(Stored data entries)
※
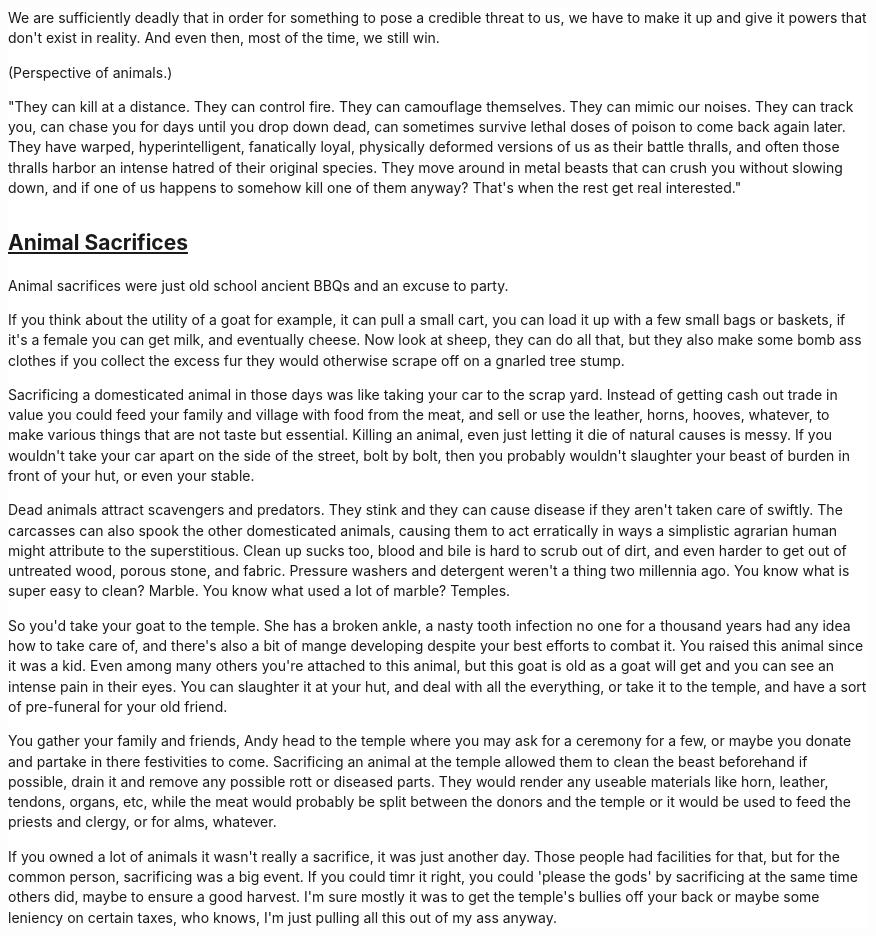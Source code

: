 We are sufficiently deadly that in order for something to pose a credible threat to us, we have to make it up and give it powers that don't exist in reality. And even then, most of the time, we still win.

(Perspective of animals.)

"They can kill at a distance. They can control fire. They can camouflage themselves. They can mimic our noises. They can track you, can chase you for days until you drop down dead, can sometimes survive lethal doses of poison to come back again later. They have warped, hyperintelligent, fanatically loyal, physically deformed versions of us as their battle thralls, and often those thralls harbor an intense hatred of their original species. They move around in metal beasts that can crush you without slowing down, and if one of us happens to somehow kill one of them anyway? That's when the rest get real interested."

## [Animal Sacrifices](https://www.reddit.com/r/todayilearned/comments/wcds2m/til_the_parthenon_in_athens_was_largely_intact/iiczntr/)

Animal sacrifices were just old school ancient BBQs and an excuse to party.

If you think about the utility of a goat for example, it can pull a small cart, you can load it up with a few small bags or baskets, if it's a female you can get milk, and eventually cheese. Now look at sheep, they can do all that, but they also make some bomb ass clothes if you collect the excess fur they would otherwise scrape off on a gnarled tree stump.

Sacrificing a domesticated animal in those days was like taking your car to the scrap yard. Instead of getting cash out trade in value you could feed your family and village with food from the meat, and sell or use the leather, horns, hooves, whatever, to make various things that are not taste but essential. Killing an animal, even just letting it die of natural causes is messy. If you wouldn't take your car apart on the side of the street, bolt by bolt, then you probably wouldn't slaughter your beast of burden in front of your hut, or even your stable.

Dead animals attract scavengers and predators. They stink and they can cause disease if they aren't taken care of swiftly. The carcasses can also spook the other domesticated animals, causing them to act erratically in ways a simplistic agrarian human might attribute to the superstitious. Clean up sucks too, blood and bile is hard to scrub out of dirt, and even harder to get out of untreated wood, porous stone, and fabric. Pressure washers and detergent weren't a thing two millennia ago. You know what is super easy to clean? Marble. You know what used a lot of marble? Temples.

So you'd take your goat to the temple. She has a broken ankle, a nasty tooth infection no one for a thousand years had any idea how to take care of, and there's also a bit of mange developing despite your best efforts to combat it. You raised this animal since it was a kid. Even among many others you're attached to this animal, but this goat is old as a goat will get and you can see an intense pain in their eyes. You can slaughter it at your hut, and deal with all the everything, or take it to the temple, and have a sort of pre-funeral for your old friend.

You gather your family and friends, Andy head to the temple where you may ask for a ceremony for a few, or maybe you donate and partake in there festivities to come. Sacrificing an animal at the temple allowed them to clean the beast beforehand if possible, drain it and remove any possible rott or diseased parts. They would render any useable materials like horn, leather, tendons, organs, etc, while the meat would probably be split between the donors and the temple or it would be used to feed the priests and clergy, or for alms, whatever.

If you owned a lot of animals it wasn't really a sacrifice, it was just another day. Those people had facilities for that, but for the common person, sacrificing was a big event. If you could timr it right, you could 'please the gods' by sacrificing at the same time others did, maybe to ensure a good harvest. I'm sure mostly it was to get the temple's bullies off your back or maybe some leniency on certain taxes, who knows, I'm just pulling all this out of my ass anyway.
※
Give the number of lines in the entries above that contain the word "make", with no accompanying text.

* [Solution to this task]:
3